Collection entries
——————

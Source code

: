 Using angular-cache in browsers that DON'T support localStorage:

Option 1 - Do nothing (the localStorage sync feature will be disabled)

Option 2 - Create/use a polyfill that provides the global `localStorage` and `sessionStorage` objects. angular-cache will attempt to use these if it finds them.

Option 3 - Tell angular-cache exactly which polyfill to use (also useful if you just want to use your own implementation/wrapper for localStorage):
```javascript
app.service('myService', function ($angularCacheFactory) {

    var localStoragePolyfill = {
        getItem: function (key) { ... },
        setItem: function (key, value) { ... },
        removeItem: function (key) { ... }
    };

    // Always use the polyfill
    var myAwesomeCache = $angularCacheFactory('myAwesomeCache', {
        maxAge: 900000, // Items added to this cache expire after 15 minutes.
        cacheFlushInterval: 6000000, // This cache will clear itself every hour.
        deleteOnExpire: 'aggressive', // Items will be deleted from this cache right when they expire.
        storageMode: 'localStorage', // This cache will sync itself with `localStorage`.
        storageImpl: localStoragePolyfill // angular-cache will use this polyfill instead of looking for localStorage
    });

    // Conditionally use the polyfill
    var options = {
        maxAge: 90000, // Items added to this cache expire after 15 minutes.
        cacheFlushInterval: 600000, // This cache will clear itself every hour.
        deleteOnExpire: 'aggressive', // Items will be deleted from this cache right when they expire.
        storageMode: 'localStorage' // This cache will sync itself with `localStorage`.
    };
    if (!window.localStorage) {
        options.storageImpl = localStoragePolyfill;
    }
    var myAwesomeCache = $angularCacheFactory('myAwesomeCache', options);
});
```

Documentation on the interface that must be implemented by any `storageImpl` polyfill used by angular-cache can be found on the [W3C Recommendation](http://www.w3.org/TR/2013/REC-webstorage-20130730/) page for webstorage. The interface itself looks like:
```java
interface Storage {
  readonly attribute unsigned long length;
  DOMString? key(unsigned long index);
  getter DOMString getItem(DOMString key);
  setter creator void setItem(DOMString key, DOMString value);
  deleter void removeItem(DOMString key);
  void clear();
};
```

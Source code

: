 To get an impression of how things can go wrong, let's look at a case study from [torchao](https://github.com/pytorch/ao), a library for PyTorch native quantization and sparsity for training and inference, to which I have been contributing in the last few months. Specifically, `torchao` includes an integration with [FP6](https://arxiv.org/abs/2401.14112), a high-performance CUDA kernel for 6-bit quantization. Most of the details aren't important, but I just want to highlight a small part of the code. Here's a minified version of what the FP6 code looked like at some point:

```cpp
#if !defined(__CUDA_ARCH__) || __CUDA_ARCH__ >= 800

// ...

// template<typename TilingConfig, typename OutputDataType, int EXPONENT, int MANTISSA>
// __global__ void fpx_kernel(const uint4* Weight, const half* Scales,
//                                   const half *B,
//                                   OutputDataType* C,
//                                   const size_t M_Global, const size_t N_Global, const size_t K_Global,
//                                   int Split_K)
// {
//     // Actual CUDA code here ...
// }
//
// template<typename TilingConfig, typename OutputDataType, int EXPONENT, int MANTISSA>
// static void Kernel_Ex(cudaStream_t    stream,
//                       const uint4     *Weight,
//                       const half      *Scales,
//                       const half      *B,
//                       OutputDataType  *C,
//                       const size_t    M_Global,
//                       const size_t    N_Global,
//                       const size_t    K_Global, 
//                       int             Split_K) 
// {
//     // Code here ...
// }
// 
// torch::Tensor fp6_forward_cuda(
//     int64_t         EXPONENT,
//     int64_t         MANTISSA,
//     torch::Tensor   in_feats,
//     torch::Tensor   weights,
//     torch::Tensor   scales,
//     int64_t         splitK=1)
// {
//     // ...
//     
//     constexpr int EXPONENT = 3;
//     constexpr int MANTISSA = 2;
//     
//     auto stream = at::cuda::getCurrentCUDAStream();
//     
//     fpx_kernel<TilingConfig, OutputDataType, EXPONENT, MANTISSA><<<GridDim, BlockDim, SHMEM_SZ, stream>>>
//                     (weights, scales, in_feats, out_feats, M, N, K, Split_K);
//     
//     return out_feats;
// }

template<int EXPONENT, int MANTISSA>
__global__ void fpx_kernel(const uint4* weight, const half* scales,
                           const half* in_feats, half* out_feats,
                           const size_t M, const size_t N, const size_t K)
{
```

——————

- Task directions -
Retype the records above in full, with no differences.

- Response box -
Source code

: Using angular-cache in browsers that DON'T support localStorage:

Option 1 - Do nothing (the localStorage sync feature will be disabled)

Option 2 - Create/use a polyfill that provides the global `localStorage` and `sessionStorage` objects. angular-cache will attempt to use these if it finds them.

Option 3 - Tell angular-cache exactly which polyfill to use (also useful if you just want to use your own implementation/wrapper for localStorage):
```javascript
app.service('myService', function ($angularCacheFactory) {

    var localStoragePolyfill = {
        getItem: function (key) { ... },
        setItem: function (key, value) { ... },
        removeItem: function (key) { ... }
    };

    // Always use the polyfill
    var myAwesomeCache = $angularCacheFactory('myAwesomeCache', {
        maxAge: 900000, // Items added to this cache expire after 15 minutes.
        cacheFlushInterval: 6000000, // This cache will clear itself every hour.
        deleteOnExpire: 'aggressive', // Items will be deleted from this cache right when they expire.
        storageMode: 'localStorage', // This cache will sync itself with `localStorage`.
        storageImpl: localStoragePolyfill // angular-cache will use this polyfill instead of looking for localStorage
    });

    // Conditionally use the polyfill
    var options = {
        maxAge: 90000, // Items added to this cache expire after 15 minutes.
        cacheFlushInterval: 600000, // This cache will clear itself every hour.
        deleteOnExpire: 'aggressive', // Items will be deleted from this cache right when they expire.
        storageMode: 'localStorage' // This cache will sync itself with `localStorage`.
    };
    if (!window.localStorage) {
        options.storageImpl = localStoragePolyfill;
    }
    var myAwesomeCache = $angularCacheFactory('myAwesomeCache', options);
});
```

Documentation on the interface that must be implemented by any `storageImpl` polyfill used by angular-cache can be found on the [W3C Recommendation](http://www.w3.org/TR/2013/REC-webstorage-20130730/) page for webstorage. The interface itself looks like:
```java
interface Storage {
  readonly attribute unsigned long length;
  DOMString? key(unsigned long index);
  getter DOMString getItem(DOMString key);
  setter creator void setItem(DOMString key, DOMString value);
  deleter void removeItem(DOMString key);
  void clear();
};
```

Source code

: To get an impression of how things can go wrong, let's look at a case study from [torchao](https://github.com/pytorch/ao), a library for PyTorch native quantization and sparsity for training and inference, to which I have been contributing in the last few months. Specifically, `torchao` includes an integration with [FP6](https://arxiv.org/abs/2401.14112), a high-performance CUDA kernel for 6-bit quantization. Most of the details aren't important, but I just want to highlight a small part of the code. Here's a minified version of what the FP6 code looked like at some point:

```cpp
#if !defined(__CUDA_ARCH__) || __CUDA_ARCH__ >= 800

// ...

// template<typename TilingConfig, typename OutputDataType, int EXPONENT, int MANTISSA>
// __global__ void fpx_kernel(const uint4* Weight, const half* Scales,
//                                   const half *B,
//                                   OutputDataType* C,
//                                   const size_t M_Global, const size_t N_Global, const size_t K_Global,
//                                   int Split_K)
// {
//     // Actual CUDA code here ...
// }
//
// template<typename TilingConfig, typename OutputDataType, int EXPONENT, int MANTISSA>
// static void Kernel_Ex(cudaStream_t    stream,
//                       const uint4     *Weight,
//                       const half      *Scales,
//                       const half      *B,
//                       OutputDataType  *C,
//                       const size_t    M_Global,
//                       const size_t    N_Global,
//                       const size_t    K_Global, 
//                       int             Split_K) 
// {
//     // Code here ...
// }
// 
// torch::Tensor fp6_forward_cuda(
//     int64_t         EXPONENT,
//     int64_t         MANTISSA,
//     torch::Tensor   in_feats,
//     torch::Tensor   weights,
//     torch::Tensor   scales,
//     int64_t         splitK=1)
// {
//     // ...
//     
//     constexpr int EXPONENT = 3;
//     constexpr int MANTISSA = 2;
//     
//     auto stream = at::cuda::getCurrentCUDAStream();
//     
//     fpx_kernel<TilingConfig, OutputDataType, EXPONENT, MANTISSA><<<GridDim, BlockDim, SHMEM_SZ, stream>>>
//                     (weights, scales, in_feats, out_feats, M, N, K, Split_K);
//     
//     return out_feats;
// }

template<int EXPONENT, int MANTISSA>
__global__ void fpx_kernel(const uint4* weight, const half* scales,
                           const half* in_feats, half* out_feats,
                           const size_t M, const size_t N, const size_t K)
{
```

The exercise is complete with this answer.